- _Exercise_
For the word "could", copy every line of the material that includes it.

- _Material provided_
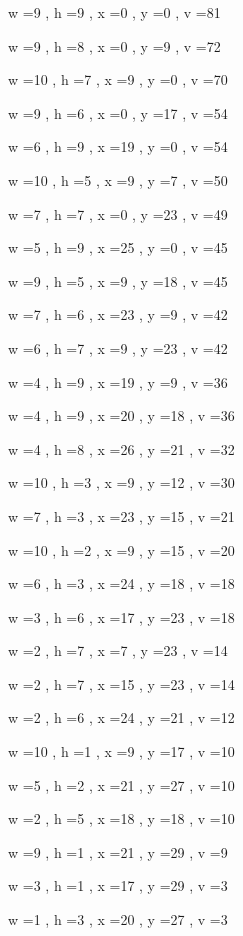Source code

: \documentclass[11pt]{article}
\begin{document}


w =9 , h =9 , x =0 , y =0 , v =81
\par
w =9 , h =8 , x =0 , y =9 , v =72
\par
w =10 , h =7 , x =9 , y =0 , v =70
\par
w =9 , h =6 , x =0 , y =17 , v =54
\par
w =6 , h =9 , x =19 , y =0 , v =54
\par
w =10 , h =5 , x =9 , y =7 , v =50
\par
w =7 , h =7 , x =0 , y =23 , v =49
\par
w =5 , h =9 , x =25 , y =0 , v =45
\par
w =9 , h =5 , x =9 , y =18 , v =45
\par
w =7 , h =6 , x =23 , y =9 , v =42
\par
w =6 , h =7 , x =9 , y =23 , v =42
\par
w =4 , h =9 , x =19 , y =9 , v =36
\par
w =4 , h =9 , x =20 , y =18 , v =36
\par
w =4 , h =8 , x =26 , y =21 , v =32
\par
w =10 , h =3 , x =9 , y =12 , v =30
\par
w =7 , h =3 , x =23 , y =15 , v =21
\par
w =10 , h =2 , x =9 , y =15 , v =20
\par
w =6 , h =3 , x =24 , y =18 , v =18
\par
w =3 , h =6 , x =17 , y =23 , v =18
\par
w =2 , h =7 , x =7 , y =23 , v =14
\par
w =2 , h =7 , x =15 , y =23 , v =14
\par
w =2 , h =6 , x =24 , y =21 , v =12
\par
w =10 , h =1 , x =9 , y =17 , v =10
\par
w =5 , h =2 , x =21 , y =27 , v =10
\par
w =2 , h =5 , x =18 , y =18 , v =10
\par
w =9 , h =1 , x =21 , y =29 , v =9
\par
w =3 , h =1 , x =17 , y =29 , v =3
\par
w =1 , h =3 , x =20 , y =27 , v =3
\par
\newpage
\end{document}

--

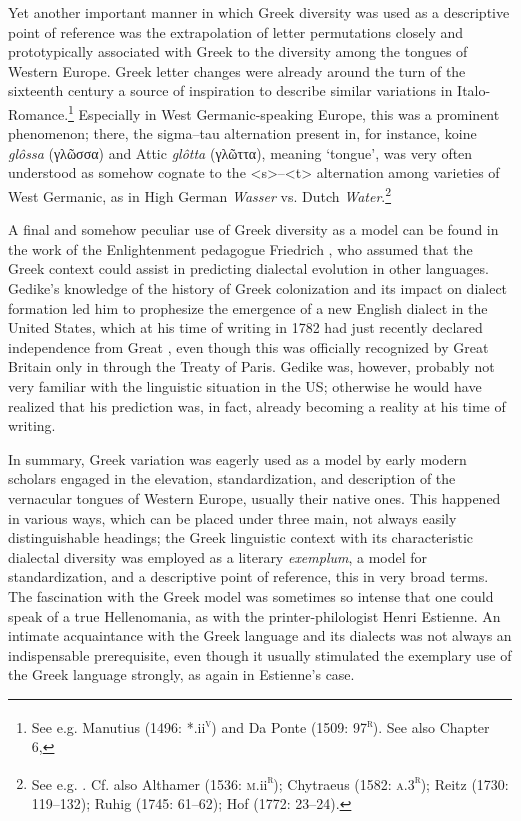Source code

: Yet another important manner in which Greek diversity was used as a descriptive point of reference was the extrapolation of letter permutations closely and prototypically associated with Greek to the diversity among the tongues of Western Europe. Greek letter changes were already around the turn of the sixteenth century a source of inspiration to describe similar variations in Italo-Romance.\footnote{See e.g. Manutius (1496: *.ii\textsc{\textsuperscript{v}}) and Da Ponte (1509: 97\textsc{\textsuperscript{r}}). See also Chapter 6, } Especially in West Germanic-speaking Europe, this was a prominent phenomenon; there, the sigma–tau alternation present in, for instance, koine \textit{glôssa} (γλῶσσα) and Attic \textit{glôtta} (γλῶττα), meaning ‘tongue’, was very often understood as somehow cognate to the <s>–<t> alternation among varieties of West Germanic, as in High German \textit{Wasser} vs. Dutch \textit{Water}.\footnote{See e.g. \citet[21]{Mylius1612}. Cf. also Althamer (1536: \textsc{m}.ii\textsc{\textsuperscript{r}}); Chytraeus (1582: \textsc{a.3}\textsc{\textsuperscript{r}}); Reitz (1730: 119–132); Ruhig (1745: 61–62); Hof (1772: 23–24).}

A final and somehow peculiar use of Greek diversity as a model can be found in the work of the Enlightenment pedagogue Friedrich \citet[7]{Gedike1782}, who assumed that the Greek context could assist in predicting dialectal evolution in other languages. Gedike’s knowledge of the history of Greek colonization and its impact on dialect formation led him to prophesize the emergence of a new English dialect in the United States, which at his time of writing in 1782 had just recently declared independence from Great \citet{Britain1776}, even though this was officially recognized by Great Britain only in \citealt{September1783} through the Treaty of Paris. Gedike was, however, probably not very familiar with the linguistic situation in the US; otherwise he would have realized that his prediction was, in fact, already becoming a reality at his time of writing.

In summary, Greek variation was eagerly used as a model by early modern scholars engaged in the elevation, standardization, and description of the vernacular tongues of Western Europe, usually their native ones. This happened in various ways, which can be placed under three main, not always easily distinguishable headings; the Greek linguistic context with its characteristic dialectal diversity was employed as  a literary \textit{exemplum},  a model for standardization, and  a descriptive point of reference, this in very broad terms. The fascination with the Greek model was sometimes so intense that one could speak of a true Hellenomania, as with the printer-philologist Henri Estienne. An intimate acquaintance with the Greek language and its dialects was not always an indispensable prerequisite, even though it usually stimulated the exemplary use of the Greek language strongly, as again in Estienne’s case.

- _Solution below_
A final and somehow peculiar use of Greek diversity as a model can be found in the work of the Enlightenment pedagogue Friedrich \citet[7]{Gedike1782}, who assumed that the Greek context could assist in predicting dialectal evolution in other languages. Gedike’s knowledge of the history of Greek colonization and its impact on dialect formation led him to prophesize the emergence of a new English dialect in the United States, which at his time of writing in 1782 had just recently declared independence from Great \citet{Britain1776}, even though this was officially recognized by Great Britain only in \citealt{September1783} through the Treaty of Paris. Gedike was, however, probably not very familiar with the linguistic situation in the US; otherwise he would have realized that his prediction was, in fact, already becoming a reality at his time of writing.
In summary, Greek variation was eagerly used as a model by early modern scholars engaged in the elevation, standardization, and description of the vernacular tongues of Western Europe, usually their native ones. This happened in various ways, which can be placed under three main, not always easily distinguishable headings; the Greek linguistic context with its characteristic dialectal diversity was employed as  a literary \textit{exemplum},  a model for standardization, and  a descriptive point of reference, this in very broad terms. The fascination with the Greek model was sometimes so intense that one could speak of a true Hellenomania, as with the printer-philologist Henri Estienne. An intimate acquaintance with the Greek language and its dialects was not always an indispensable prerequisite, even though it usually stimulated the exemplary use of the Greek language strongly, as again in Estienne’s case.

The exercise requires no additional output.